WHAT THE TASK REQUIRES >>
What is wanted is every record, duplicated word for word.

(Records from a data collection)

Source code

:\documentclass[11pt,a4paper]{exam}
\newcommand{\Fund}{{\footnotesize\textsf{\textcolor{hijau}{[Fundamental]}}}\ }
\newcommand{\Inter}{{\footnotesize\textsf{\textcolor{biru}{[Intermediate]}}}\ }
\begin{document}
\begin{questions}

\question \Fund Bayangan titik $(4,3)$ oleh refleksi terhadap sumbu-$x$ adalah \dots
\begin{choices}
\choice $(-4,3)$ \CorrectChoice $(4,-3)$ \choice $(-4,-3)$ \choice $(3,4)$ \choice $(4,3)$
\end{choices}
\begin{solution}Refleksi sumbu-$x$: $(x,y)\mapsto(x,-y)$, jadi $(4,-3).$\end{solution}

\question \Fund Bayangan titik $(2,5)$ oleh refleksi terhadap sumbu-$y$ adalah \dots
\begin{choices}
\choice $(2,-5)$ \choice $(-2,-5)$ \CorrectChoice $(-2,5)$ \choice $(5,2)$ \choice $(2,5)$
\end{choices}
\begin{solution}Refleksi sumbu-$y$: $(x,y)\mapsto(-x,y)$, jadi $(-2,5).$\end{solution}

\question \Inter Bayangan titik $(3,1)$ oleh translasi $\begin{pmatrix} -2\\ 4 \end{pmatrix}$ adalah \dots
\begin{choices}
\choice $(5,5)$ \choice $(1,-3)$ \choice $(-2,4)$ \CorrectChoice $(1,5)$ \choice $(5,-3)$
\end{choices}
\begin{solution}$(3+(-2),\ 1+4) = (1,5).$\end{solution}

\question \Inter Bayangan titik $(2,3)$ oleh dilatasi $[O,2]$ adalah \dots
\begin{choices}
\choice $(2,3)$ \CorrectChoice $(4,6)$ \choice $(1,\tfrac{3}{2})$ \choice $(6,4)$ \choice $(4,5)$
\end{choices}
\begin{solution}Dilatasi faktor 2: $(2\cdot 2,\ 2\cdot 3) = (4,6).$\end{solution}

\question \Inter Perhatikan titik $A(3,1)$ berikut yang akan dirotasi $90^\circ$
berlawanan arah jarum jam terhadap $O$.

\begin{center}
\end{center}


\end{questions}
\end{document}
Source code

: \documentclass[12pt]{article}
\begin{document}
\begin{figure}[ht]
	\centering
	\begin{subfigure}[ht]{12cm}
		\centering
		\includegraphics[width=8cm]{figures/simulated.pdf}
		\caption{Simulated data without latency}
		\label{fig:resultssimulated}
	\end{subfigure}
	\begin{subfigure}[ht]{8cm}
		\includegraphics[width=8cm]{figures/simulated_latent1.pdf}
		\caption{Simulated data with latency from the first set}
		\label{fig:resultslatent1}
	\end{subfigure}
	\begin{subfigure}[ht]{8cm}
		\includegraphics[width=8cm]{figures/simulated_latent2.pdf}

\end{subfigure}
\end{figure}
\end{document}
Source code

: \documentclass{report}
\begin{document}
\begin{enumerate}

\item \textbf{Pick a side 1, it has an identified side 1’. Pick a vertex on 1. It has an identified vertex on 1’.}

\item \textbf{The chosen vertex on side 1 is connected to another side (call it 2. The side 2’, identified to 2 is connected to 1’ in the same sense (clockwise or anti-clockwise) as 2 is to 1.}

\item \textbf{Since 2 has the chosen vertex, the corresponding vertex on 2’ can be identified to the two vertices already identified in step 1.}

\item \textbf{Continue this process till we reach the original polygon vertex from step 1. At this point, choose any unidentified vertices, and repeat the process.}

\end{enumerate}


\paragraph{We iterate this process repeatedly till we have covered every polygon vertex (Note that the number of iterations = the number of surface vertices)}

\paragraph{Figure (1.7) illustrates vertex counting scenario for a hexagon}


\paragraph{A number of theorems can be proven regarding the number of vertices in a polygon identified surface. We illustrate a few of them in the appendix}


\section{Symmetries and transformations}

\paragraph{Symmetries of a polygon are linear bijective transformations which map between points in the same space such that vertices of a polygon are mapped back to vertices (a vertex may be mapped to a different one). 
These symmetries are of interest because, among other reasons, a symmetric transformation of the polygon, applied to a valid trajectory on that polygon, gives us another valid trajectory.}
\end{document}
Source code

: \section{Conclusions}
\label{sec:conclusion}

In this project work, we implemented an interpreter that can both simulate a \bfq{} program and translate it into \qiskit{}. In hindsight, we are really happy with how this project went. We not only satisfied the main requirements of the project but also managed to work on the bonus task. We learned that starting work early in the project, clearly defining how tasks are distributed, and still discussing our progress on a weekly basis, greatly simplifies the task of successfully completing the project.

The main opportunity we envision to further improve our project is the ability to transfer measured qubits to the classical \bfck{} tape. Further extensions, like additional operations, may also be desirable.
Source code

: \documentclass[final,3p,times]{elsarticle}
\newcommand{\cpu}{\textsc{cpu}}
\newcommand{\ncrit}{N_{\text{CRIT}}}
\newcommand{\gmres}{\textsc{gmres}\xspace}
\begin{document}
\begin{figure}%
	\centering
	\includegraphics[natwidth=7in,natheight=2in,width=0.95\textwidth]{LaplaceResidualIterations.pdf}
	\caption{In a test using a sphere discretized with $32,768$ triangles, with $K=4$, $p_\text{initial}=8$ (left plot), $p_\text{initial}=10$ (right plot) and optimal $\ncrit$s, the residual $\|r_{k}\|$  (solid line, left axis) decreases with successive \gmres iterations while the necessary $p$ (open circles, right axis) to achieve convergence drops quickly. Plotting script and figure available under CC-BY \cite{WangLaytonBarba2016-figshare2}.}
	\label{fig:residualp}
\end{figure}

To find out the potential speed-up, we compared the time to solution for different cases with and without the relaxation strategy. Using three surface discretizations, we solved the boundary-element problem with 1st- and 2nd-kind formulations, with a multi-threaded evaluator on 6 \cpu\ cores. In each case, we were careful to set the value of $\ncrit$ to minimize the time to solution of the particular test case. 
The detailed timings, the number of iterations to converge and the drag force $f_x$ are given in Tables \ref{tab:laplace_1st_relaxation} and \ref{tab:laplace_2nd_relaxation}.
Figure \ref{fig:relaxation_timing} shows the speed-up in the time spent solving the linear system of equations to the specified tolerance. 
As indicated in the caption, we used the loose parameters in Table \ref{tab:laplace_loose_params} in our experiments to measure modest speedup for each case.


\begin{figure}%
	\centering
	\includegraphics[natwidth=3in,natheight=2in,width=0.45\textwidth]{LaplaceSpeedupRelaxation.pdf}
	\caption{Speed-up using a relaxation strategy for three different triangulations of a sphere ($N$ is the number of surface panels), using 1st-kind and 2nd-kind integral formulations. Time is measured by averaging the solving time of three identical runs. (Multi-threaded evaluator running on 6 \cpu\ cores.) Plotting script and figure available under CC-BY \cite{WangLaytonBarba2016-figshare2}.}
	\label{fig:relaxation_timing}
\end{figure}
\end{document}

RESULT FOR THIS EXERCISE >>
Source code

:\documentclass[11pt,a4paper]{exam}
\newcommand{\Fund}{{\footnotesize\textsf{\textcolor{hijau}{[Fundamental]}}}\ }
\newcommand{\Inter}{{\footnotesize\textsf{\textcolor{biru}{[Intermediate]}}}\ }
\begin{document}
\begin{questions}

\question \Fund Bayangan titik $(4,3)$ oleh refleksi terhadap sumbu-$x$ adalah \dots
\begin{choices}
\choice $(-4,3)$ \CorrectChoice $(4,-3)$ \choice $(-4,-3)$ \choice $(3,4)$ \choice $(4,3)$
\end{choices}
\begin{solution}Refleksi sumbu-$x$: $(x,y)\mapsto(x,-y)$, jadi $(4,-3).$\end{solution}

\question \Fund Bayangan titik $(2,5)$ oleh refleksi terhadap sumbu-$y$ adalah \dots
\begin{choices}
\choice $(2,-5)$ \choice $(-2,-5)$ \CorrectChoice $(-2,5)$ \choice $(5,2)$ \choice $(2,5)$
\end{choices}
\begin{solution}Refleksi sumbu-$y$: $(x,y)\mapsto(-x,y)$, jadi $(-2,5).$\end{solution}

\question \Inter Bayangan titik $(3,1)$ oleh translasi $\begin{pmatrix} -2\\ 4 \end{pmatrix}$ adalah \dots
\begin{choices}
\choice $(5,5)$ \choice $(1,-3)$ \choice $(-2,4)$ \CorrectChoice $(1,5)$ \choice $(5,-3)$
\end{choices}
\begin{solution}$(3+(-2),\ 1+4) = (1,5).$\end{solution}

\question \Inter Bayangan titik $(2,3)$ oleh dilatasi $[O,2]$ adalah \dots
\begin{choices}
\choice $(2,3)$ \CorrectChoice $(4,6)$ \choice $(1,\tfrac{3}{2})$ \choice $(6,4)$ \choice $(4,5)$
\end{choices}
\begin{solution}Dilatasi faktor 2: $(2\cdot 2,\ 2\cdot 3) = (4,6).$\end{solution}

\question \Inter Perhatikan titik $A(3,1)$ berikut yang akan dirotasi $90^\circ$
berlawanan arah jarum jam terhadap $O$.

\begin{center}
\end{center}


\end{questions}
\end{document}
Source code

: \documentclass[12pt]{article}
\begin{document}
\begin{figure}[ht]
	\centering
	\begin{subfigure}[ht]{12cm}
		\centering
		\includegraphics[width=8cm]{figures/simulated.pdf}
		\caption{Simulated data without latency}
		\label{fig:resultssimulated}
	\end{subfigure}
	\begin{subfigure}[ht]{8cm}
		\includegraphics[width=8cm]{figures/simulated_latent1.pdf}
		\caption{Simulated data with latency from the first set}
		\label{fig:resultslatent1}
	\end{subfigure}
	\begin{subfigure}[ht]{8cm}
		\includegraphics[width=8cm]{figures/simulated_latent2.pdf}

\end{subfigure}
\end{figure}
\end{document}
Source code

: \documentclass{report}
\begin{document}
\begin{enumerate}

\item \textbf{Pick a side 1, it has an identified side 1’. Pick a vertex on 1. It has an identified vertex on 1’.}

\item \textbf{The chosen vertex on side 1 is connected to another side (call it 2. The side 2’, identified to 2 is connected to 1’ in the same sense (clockwise or anti-clockwise) as 2 is to 1.}

\item \textbf{Since 2 has the chosen vertex, the corresponding vertex on 2’ can be identified to the two vertices already identified in step 1.}

\item \textbf{Continue this process till we reach the original polygon vertex from step 1. At this point, choose any unidentified vertices, and repeat the process.}

\end{enumerate}


\paragraph{We iterate this process repeatedly till we have covered every polygon vertex (Note that the number of iterations = the number of surface vertices)}

\paragraph{Figure (1.7) illustrates vertex counting scenario for a hexagon}


\paragraph{A number of theorems can be proven regarding the number of vertices in a polygon identified surface. We illustrate a few of them in the appendix}


\section{Symmetries and transformations}

\paragraph{Symmetries of a polygon are linear bijective transformations which map between points in the same space such that vertices of a polygon are mapped back to vertices (a vertex may be mapped to a different one). 
These symmetries are of interest because, among other reasons, a symmetric transformation of the polygon, applied to a valid trajectory on that polygon, gives us another valid trajectory.}
\end{document}
Source code

: \section{Conclusions}
\label{sec:conclusion}

In this project work, we implemented an interpreter that can both simulate a \bfq{} program and translate it into \qiskit{}. In hindsight, we are really happy with how this project went. We not only satisfied the main requirements of the project but also managed to work on the bonus task. We learned that starting work early in the project, clearly defining how tasks are distributed, and still discussing our progress on a weekly basis, greatly simplifies the task of successfully completing the project.

The main opportunity we envision to further improve our project is the ability to transfer measured qubits to the classical \bfck{} tape. Further extensions, like additional operations, may also be desirable.
Source code

: \documentclass[final,3p,times]{elsarticle}
\newcommand{\cpu}{\textsc{cpu}}
\newcommand{\ncrit}{N_{\text{CRIT}}}
\newcommand{\gmres}{\textsc{gmres}\xspace}
\begin{document}
\begin{figure}%
	\centering
	\includegraphics[natwidth=7in,natheight=2in,width=0.95\textwidth]{LaplaceResidualIterations.pdf}
	\caption{In a test using a sphere discretized with $32,768$ triangles, with $K=4$, $p_\text{initial}=8$ (left plot), $p_\text{initial}=10$ (right plot) and optimal $\ncrit$s, the residual $\|r_{k}\|$  (solid line, left axis) decreases with successive \gmres iterations while the necessary $p$ (open circles, right axis) to achieve convergence drops quickly. Plotting script and figure available under CC-BY \cite{WangLaytonBarba2016-figshare2}.}
	\label{fig:residualp}
\end{figure}

To find out the potential speed-up, we compared the time to solution for different cases with and without the relaxation strategy. Using three surface discretizations, we solved the boundary-element problem with 1st- and 2nd-kind formulations, with a multi-threaded evaluator on 6 \cpu\ cores. In each case, we were careful to set the value of $\ncrit$ to minimize the time to solution of the particular test case. 
The detailed timings, the number of iterations to converge and the drag force $f_x$ are given in Tables \ref{tab:laplace_1st_relaxation} and \ref{tab:laplace_2nd_relaxation}.
Figure \ref{fig:relaxation_timing} shows the speed-up in the time spent solving the linear system of equations to the specified tolerance. 
As indicated in the caption, we used the loose parameters in Table \ref{tab:laplace_loose_params} in our experiments to measure modest speedup for each case.


\begin{figure}%
	\centering
	\includegraphics[natwidth=3in,natheight=2in,width=0.45\textwidth]{LaplaceSpeedupRelaxation.pdf}
	\caption{Speed-up using a relaxation strategy for three different triangulations of a sphere ($N$ is the number of surface panels), using 1st-kind and 2nd-kind integral formulations. Time is measured by averaging the solving time of three identical runs. (Multi-threaded evaluator running on 6 \cpu\ cores.) Plotting script and figure available under CC-BY \cite{WangLaytonBarba2016-figshare2}.}
	\label{fig:relaxation_timing}
\end{figure}
\end{document}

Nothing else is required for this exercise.